(TASK): Provide the count of lines below that include the word "warning", without any accompanying remarks.

DATA FOR REVIEW: Begin

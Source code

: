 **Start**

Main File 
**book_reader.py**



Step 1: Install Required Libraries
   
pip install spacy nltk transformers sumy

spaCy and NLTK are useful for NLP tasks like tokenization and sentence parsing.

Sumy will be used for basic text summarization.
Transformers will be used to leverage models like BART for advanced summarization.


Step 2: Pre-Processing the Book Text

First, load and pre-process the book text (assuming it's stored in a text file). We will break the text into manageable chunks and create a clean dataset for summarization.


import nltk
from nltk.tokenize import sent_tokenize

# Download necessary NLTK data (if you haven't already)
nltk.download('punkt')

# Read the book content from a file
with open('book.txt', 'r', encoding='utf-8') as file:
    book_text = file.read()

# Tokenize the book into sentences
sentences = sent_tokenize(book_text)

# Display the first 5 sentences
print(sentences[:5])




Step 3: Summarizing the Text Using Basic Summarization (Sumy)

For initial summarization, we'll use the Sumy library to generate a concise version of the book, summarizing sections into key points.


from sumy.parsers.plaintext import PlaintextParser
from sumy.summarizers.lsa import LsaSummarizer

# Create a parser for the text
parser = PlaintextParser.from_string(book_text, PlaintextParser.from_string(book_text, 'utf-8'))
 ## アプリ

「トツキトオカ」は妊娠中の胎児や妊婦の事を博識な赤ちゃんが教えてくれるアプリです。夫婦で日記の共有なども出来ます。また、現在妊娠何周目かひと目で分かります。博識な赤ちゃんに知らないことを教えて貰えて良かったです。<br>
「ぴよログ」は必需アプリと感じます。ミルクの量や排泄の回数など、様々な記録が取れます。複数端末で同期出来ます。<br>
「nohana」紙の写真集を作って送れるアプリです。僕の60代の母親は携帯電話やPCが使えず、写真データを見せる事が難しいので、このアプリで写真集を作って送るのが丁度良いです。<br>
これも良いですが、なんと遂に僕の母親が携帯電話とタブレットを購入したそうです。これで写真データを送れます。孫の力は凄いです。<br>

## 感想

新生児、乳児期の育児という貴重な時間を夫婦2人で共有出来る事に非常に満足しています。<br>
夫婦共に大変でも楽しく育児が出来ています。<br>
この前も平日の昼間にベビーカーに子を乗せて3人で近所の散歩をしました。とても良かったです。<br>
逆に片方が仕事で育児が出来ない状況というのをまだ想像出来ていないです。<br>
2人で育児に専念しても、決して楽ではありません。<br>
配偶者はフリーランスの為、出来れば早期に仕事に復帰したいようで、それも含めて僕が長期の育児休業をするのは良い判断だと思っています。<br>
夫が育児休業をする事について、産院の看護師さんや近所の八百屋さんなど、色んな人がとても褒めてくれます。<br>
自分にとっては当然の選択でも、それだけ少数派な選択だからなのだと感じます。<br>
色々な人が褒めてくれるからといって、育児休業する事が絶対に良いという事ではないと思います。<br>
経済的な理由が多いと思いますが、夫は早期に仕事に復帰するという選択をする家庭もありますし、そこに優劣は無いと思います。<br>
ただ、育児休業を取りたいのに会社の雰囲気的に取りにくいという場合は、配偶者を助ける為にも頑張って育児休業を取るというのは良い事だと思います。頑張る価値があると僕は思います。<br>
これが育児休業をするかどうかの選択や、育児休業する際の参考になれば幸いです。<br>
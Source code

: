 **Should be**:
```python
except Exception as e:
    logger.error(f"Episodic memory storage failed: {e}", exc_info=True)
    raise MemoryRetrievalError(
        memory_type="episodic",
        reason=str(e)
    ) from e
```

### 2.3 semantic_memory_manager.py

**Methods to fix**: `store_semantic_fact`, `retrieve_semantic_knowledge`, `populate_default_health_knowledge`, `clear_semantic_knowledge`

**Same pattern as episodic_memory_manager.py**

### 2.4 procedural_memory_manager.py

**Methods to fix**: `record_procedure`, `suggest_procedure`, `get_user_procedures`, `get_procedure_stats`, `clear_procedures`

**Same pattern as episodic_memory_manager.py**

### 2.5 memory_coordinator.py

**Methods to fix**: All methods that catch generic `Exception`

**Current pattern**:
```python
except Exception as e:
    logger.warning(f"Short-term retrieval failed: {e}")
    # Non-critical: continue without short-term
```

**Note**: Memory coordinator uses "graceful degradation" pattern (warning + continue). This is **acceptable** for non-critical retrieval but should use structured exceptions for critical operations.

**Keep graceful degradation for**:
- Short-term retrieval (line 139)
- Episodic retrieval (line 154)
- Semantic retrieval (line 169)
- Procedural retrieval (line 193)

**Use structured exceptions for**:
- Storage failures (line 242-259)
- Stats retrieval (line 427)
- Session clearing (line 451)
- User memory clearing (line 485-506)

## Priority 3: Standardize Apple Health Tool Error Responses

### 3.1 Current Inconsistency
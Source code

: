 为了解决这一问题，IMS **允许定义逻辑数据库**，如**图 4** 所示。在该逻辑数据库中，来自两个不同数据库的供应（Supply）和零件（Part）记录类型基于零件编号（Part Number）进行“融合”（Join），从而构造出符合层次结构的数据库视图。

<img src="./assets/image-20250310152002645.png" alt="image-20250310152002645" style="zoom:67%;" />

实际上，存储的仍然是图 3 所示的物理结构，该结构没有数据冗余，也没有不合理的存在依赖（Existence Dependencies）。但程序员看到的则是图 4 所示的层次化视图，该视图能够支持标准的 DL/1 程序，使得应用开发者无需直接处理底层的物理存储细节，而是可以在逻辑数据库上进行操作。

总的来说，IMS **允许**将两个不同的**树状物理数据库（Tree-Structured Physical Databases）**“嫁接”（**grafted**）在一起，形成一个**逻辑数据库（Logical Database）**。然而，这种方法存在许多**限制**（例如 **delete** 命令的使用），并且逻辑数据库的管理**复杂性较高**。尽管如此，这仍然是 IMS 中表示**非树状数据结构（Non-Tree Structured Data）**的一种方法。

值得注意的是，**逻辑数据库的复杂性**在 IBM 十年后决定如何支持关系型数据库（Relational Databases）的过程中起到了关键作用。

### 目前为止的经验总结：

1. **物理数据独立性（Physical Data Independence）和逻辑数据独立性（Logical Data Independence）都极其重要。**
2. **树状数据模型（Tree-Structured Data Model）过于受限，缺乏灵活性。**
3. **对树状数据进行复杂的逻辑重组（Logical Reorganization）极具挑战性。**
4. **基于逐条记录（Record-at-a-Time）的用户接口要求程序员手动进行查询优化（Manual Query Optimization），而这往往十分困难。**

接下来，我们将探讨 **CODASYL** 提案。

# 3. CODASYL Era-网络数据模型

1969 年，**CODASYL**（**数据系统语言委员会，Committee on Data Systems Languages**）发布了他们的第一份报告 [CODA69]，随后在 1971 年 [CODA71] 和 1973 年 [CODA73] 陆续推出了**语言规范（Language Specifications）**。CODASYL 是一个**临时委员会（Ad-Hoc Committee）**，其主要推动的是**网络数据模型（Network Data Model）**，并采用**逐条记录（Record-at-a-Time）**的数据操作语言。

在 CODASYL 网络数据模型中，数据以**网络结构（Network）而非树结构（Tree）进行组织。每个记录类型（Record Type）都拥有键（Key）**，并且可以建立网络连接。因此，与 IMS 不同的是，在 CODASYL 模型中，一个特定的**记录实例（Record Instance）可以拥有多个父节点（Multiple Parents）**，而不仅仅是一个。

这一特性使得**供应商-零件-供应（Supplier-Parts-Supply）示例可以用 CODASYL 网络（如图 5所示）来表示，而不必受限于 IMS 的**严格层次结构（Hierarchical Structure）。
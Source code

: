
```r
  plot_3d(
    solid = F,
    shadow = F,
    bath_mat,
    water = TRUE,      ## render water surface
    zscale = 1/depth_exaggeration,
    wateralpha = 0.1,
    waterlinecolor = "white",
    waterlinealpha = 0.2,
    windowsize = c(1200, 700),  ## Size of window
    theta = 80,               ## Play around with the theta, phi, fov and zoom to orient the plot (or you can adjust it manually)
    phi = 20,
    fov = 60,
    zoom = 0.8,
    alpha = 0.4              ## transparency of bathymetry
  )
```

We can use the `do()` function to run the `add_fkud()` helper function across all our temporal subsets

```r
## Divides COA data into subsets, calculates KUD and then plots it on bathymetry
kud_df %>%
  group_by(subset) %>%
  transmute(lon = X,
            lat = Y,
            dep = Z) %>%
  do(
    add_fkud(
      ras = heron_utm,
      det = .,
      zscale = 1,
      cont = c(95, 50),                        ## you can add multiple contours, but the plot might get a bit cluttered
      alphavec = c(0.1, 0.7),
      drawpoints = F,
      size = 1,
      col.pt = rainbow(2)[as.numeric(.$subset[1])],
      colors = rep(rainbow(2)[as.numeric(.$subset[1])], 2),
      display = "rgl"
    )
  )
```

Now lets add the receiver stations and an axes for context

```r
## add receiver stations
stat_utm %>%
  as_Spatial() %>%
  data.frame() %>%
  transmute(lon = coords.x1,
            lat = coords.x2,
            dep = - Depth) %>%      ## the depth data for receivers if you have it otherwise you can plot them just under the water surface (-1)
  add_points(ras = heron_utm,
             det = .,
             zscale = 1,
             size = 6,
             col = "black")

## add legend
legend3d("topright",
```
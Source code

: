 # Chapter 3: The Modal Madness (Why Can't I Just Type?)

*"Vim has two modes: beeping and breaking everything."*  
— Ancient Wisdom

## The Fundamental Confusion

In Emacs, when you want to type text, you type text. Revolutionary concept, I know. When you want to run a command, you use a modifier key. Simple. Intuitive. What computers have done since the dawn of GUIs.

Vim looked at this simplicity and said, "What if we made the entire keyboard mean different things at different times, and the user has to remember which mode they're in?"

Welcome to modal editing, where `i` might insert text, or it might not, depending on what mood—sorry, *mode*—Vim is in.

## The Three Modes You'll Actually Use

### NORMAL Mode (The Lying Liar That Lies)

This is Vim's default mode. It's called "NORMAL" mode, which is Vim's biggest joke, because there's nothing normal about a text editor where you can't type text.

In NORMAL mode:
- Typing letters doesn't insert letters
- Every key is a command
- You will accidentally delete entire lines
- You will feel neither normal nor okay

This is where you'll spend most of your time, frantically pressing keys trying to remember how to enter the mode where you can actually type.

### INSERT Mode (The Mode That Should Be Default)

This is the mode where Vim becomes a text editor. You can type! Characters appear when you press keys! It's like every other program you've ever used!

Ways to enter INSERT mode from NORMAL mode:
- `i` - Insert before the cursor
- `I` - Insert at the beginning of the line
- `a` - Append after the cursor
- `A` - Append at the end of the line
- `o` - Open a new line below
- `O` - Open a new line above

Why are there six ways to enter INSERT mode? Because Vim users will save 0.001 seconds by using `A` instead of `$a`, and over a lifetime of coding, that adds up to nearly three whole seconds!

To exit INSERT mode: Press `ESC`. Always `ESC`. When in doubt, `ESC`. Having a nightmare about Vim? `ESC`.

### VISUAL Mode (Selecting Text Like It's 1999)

DATA FOR REVIEW: End

(EXERCISE ANSWER): 2